## Given data
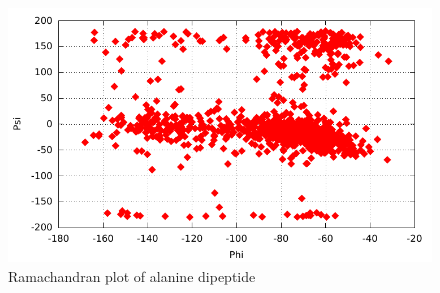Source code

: \documentclass[12pt,a4paper]{scrartcl}
\begin{document}
\begin{figure}[H]
	\centering
	\includegraphics{./plt/rama.pdf}
	\caption{Ramachandran plot of alanine dipeptide}\label{fig:ala}
\end{figure}
\end{document}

## Exercise objective
Apart from the pictures, write every entry out again exactly.

## Answer section
Source code

: \documentclass[12pt,a4paper]{scrartcl}
\begin{document}
\begin{figure}[H]
	\centering
	\includegraphics{./plt/rama.pdf}
	\caption{Ramachandran plot of alanine dipeptide}\label{fig:ala}
\end{figure}
\end{document}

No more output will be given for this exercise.